Sacramento has spent decades cleaning up and finding new uses for two historic city railyards. Now the state of California wants to build a new one in the urban core.
State transportation planners are looking at sites in east Sacramento and at Sutter's Landing Regional Park along the American River, as places to build a major new railyard and maintenance facility for Amtrak trains.
Word of the state Department of Transportation's plans spread in the last few days and surprised city officials and developers hoping to build hundreds of homes on the east Sacramento site.
"We just learned about it this week," said Megan Norris, vice president of Riverview Capital Investments. The firm, headed by former state Treasurer Phil Angelides, has been promoting plans to build McKinley Village, a 328-home development, on the vacant swath of land by the Capital City Freeway. The property is commonly known as Centrage, after one of several failed projects there.
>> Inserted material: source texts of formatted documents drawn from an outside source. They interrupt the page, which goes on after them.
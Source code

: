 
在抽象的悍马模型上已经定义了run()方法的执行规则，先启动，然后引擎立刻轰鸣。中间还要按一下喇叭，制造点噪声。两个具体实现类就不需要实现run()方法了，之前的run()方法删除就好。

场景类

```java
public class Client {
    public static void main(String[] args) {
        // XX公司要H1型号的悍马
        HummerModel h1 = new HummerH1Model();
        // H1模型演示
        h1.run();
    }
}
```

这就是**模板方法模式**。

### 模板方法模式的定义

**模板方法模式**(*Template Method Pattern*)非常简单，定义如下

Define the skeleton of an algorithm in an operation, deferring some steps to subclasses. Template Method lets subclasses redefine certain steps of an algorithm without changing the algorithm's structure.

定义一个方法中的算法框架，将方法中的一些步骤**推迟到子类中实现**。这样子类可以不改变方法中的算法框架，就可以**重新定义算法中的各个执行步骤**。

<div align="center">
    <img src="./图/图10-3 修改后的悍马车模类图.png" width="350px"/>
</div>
Sacramento City Councilman Steve Cohn, whose district contains both areas under consideration, said the revelation that Caltrans was looking at the sites to service Amtrak trains "came as news to me."
He said any plans to put a railyard at Sutter's Landing Park, built atop a former landfill, would be unacceptable. A map of the proposal suggests the railyard could impinge on city parkland. Even if it didn't, Cohn said the city is planning to expand the park by acquiring acreage now in private hands. "We spent a lot of time and effort to convert an industrial facility into a park," he said.
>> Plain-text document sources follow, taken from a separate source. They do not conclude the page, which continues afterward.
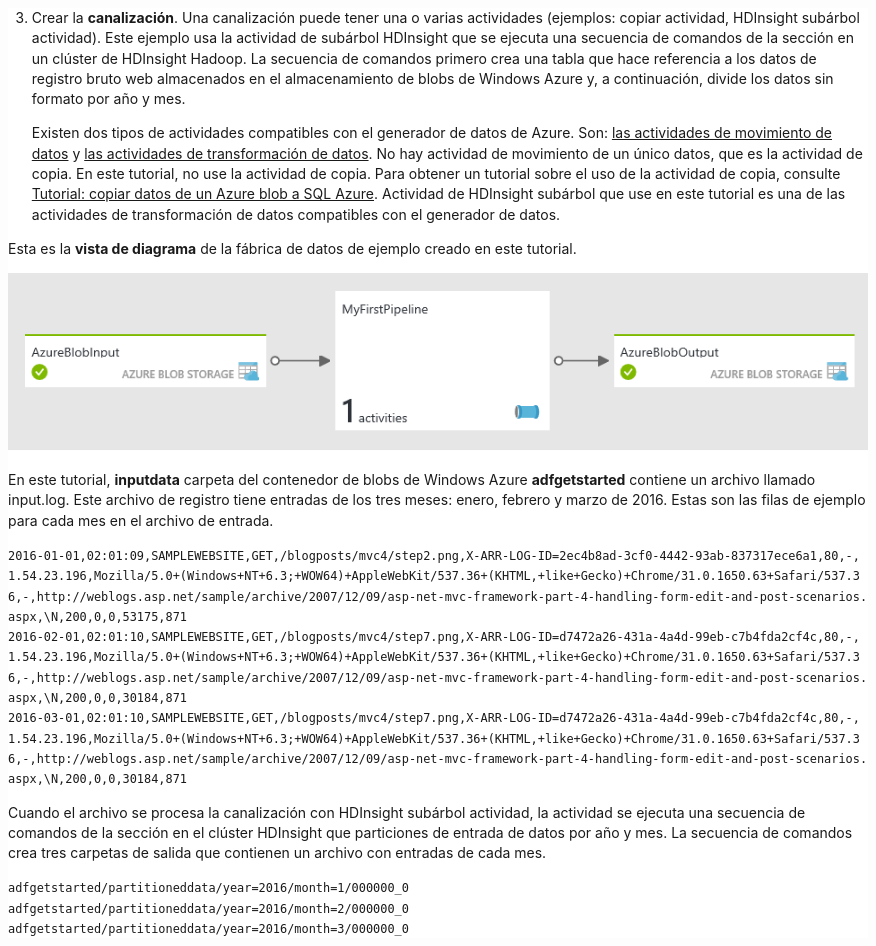 3.  Crear la **canalización**. Una canalización puede tener una o varias actividades (ejemplos: copiar actividad, HDInsight subárbol actividad). Este ejemplo usa la actividad de subárbol HDInsight que se ejecuta una secuencia de comandos de la sección en un clúster de HDInsight Hadoop. La secuencia de comandos primero crea una tabla que hace referencia a los datos de registro bruto web almacenados en el almacenamiento de blobs de Windows Azure y, a continuación, divide los datos sin formato por año y mes.

    Existen dos tipos de actividades compatibles con el generador de datos de Azure. Son: [las actividades de movimiento de datos](data-factory-data-movement-activities.md) y [las actividades de transformación de datos](data-factory-data-transformation-activities.md). No hay actividad de movimiento de un único datos, que es la actividad de copia. En este tutorial, no use la actividad de copia. Para obtener un tutorial sobre el uso de la actividad de copia, consulte [Tutorial: copiar datos de un Azure blob a SQL Azure](data-factory-copy-data-from-azure-blob-storage-to-sql-database.md). Actividad de HDInsight subárbol que use en este tutorial es una de las actividades de transformación de datos compatibles con el generador de datos.  
 
Esta es la **vista de diagrama** de la fábrica de datos de ejemplo creado en este tutorial. 

![Vista de diagrama de tutorial del generador de datos](./media/data-factory-build-your-first-pipeline/data-factory-tutorial-diagram-view.png)

En este tutorial, **inputdata** carpeta del contenedor de blobs de Windows Azure **adfgetstarted** contiene un archivo llamado input.log. Este archivo de registro tiene entradas de los tres meses: enero, febrero y marzo de 2016. Estas son las filas de ejemplo para cada mes en el archivo de entrada. 

    2016-01-01,02:01:09,SAMPLEWEBSITE,GET,/blogposts/mvc4/step2.png,X-ARR-LOG-ID=2ec4b8ad-3cf0-4442-93ab-837317ece6a1,80,-,1.54.23.196,Mozilla/5.0+(Windows+NT+6.3;+WOW64)+AppleWebKit/537.36+(KHTML,+like+Gecko)+Chrome/31.0.1650.63+Safari/537.36,-,http://weblogs.asp.net/sample/archive/2007/12/09/asp-net-mvc-framework-part-4-handling-form-edit-and-post-scenarios.aspx,\N,200,0,0,53175,871 
    2016-02-01,02:01:10,SAMPLEWEBSITE,GET,/blogposts/mvc4/step7.png,X-ARR-LOG-ID=d7472a26-431a-4a4d-99eb-c7b4fda2cf4c,80,-,1.54.23.196,Mozilla/5.0+(Windows+NT+6.3;+WOW64)+AppleWebKit/537.36+(KHTML,+like+Gecko)+Chrome/31.0.1650.63+Safari/537.36,-,http://weblogs.asp.net/sample/archive/2007/12/09/asp-net-mvc-framework-part-4-handling-form-edit-and-post-scenarios.aspx,\N,200,0,0,30184,871
    2016-03-01,02:01:10,SAMPLEWEBSITE,GET,/blogposts/mvc4/step7.png,X-ARR-LOG-ID=d7472a26-431a-4a4d-99eb-c7b4fda2cf4c,80,-,1.54.23.196,Mozilla/5.0+(Windows+NT+6.3;+WOW64)+AppleWebKit/537.36+(KHTML,+like+Gecko)+Chrome/31.0.1650.63+Safari/537.36,-,http://weblogs.asp.net/sample/archive/2007/12/09/asp-net-mvc-framework-part-4-handling-form-edit-and-post-scenarios.aspx,\N,200,0,0,30184,871

Cuando el archivo se procesa la canalización con HDInsight subárbol actividad, la actividad se ejecuta una secuencia de comandos de la sección en el clúster HDInsight que particiones de entrada de datos por año y mes. La secuencia de comandos crea tres carpetas de salida que contienen un archivo con entradas de cada mes.  

    adfgetstarted/partitioneddata/year=2016/month=1/000000_0
    adfgetstarted/partitioneddata/year=2016/month=2/000000_0
    adfgetstarted/partitioneddata/year=2016/month=3/000000_0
Caltrans spokesman Mark Dinger said the department's plans are preliminary, with the two Sacramento locations being evaluated.
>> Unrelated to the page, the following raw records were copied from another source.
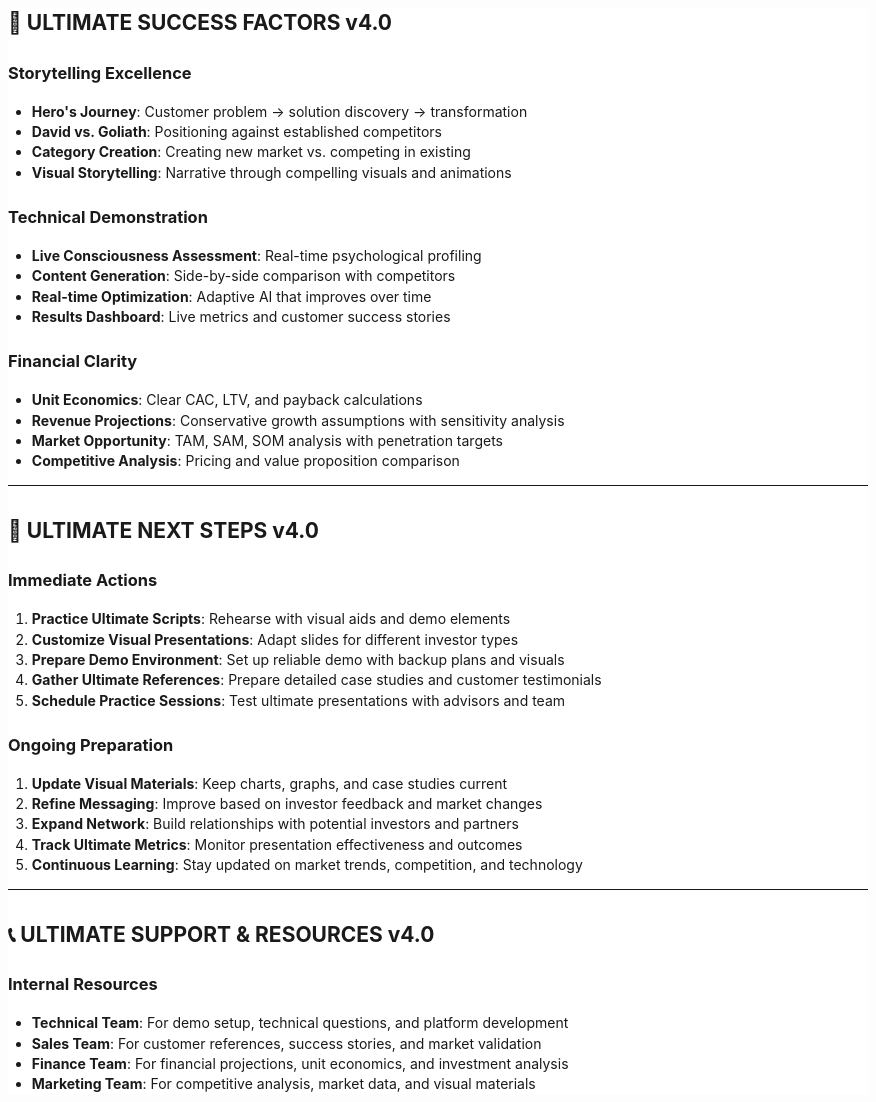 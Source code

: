
## 🎯 **ULTIMATE SUCCESS FACTORS v4.0**

### **Storytelling Excellence**
- **Hero's Journey**: Customer problem → solution discovery → transformation
- **David vs. Goliath**: Positioning against established competitors
- **Category Creation**: Creating new market vs. competing in existing
- **Visual Storytelling**: Narrative through compelling visuals and animations

### **Technical Demonstration**
- **Live Consciousness Assessment**: Real-time psychological profiling
- **Content Generation**: Side-by-side comparison with competitors
- **Real-time Optimization**: Adaptive AI that improves over time
- **Results Dashboard**: Live metrics and customer success stories

### **Financial Clarity**
- **Unit Economics**: Clear CAC, LTV, and payback calculations
- **Revenue Projections**: Conservative growth assumptions with sensitivity analysis
- **Market Opportunity**: TAM, SAM, SOM analysis with penetration targets
- **Competitive Analysis**: Pricing and value proposition comparison

---

## 🚀 **ULTIMATE NEXT STEPS v4.0**

### **Immediate Actions**
1. **Practice Ultimate Scripts**: Rehearse with visual aids and demo elements
2. **Customize Visual Presentations**: Adapt slides for different investor types
3. **Prepare Demo Environment**: Set up reliable demo with backup plans and visuals
4. **Gather Ultimate References**: Prepare detailed case studies and customer testimonials
5. **Schedule Practice Sessions**: Test ultimate presentations with advisors and team

### **Ongoing Preparation**
1. **Update Visual Materials**: Keep charts, graphs, and case studies current
2. **Refine Messaging**: Improve based on investor feedback and market changes
3. **Expand Network**: Build relationships with potential investors and partners
4. **Track Ultimate Metrics**: Monitor presentation effectiveness and outcomes
5. **Continuous Learning**: Stay updated on market trends, competition, and technology

---

## 📞 **ULTIMATE SUPPORT & RESOURCES v4.0**

### **Internal Resources**
- **Technical Team**: For demo setup, technical questions, and platform development
- **Sales Team**: For customer references, success stories, and market validation
- **Finance Team**: For financial projections, unit economics, and investment analysis
- **Marketing Team**: For competitive analysis, market data, and visual materials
"We are going to be in discussions with the city of Sacramento on the proposed sites," he said. "However, it will be some time before a determination is made."
Caltrans, he said, needs to build a new maintenance facility for Amtrak's Capital Corridor and San Joaquin Corridor trains. The current maintenance facility in Oakland is at or near capacity, he said. "They want to develop another one for future needs."
A Caltrans project description says the Federal Railroad Administration last year awarded it a $168 million grant to buy six locomotives and 42 passenger cars to bolster the two lines, and the Oakland facility will be unable to maintain all the new cars.
A new facility would provide inspections and repair, along with refueling, food restocking and cleaning of the interior and exterior of trains.
A Caltrans rendering of the proposed maintenance facility on the 48-acre McKinley Village site shows 28 tracks with shops to service locomotives and coaches. It includes buildings for contractors and administrators, employee parking and a train wash.
Cohn said he would be open to the facility at the McKinley Village site, where some neighbors oppose the proposed housing development. The area is walled off from existing neighborhoods by a 20-foot elevated rail line and sits beside speeding freeway traffic. Noise mitigation measures might be put in place, and modern rail facilities tend to be cleaner than their 19th and 20th century predecessors, Cohn said.
News that central Sacramento might get a new railyard arrived the same week that state environmental officials approved a toxic cleanup plan for the central shops section of the downtown Sacramento railyard. The area was a locomotive manufacturing and railroad maintenance facility for 130 years, leaving numerous contaminants in the soil. The 240-acre former Southern Pacific railyard is being readied for redevelopment as an extension of downtown with housing, offices and stores, as well as a major railroad technology museum.
At another former railyard in the Curtis Park neighborhood, developer Paul Petrovich spent $30 million cleaning toxics from the soil. He plans to build 268 homes and retail shops on 72 acres near Sacramento City College. Construction is expected to start soon.
To address the prospect of a new railyard, Cohn and city staff members are planning to meet with Caltrans officials Monday to learn more about their plans.
"We know our region better than they do," Cohn said.
McKinley Village developer Norris said she had spoken briefly with Caltrans officials earlier this week. She said she came away with the idea that they preferred the approximately 54-acre site at Sutter's Landing because it is at-grade with the existing rail line.
"If they decide it's going to be our site, we could have to look at it," she said.
The McKinley Village site was once owned by Caltrans but is now controlled by developer Angelo K. Tsakopoulos. The former peach orchard has seen a series of development plans defeated by neighborhood opposition.
The failures included a high-rise office, apartment and hotel development plan in the early 1990s called Centrage. Many area residents still know the land by that name.
The current housing plan has already ignited debate about whether it's the best use for the awkward site.
Norris said the property remains zoned industrial and could easily accommodate the rail plan. But the McKinley Village plan for leafy residential streets, with a central park and walking paths is a better option, she said.
"We have every intention to move forward with this project," Norris said. "We think it's a great project and the best fit for the surrounding neighborhood."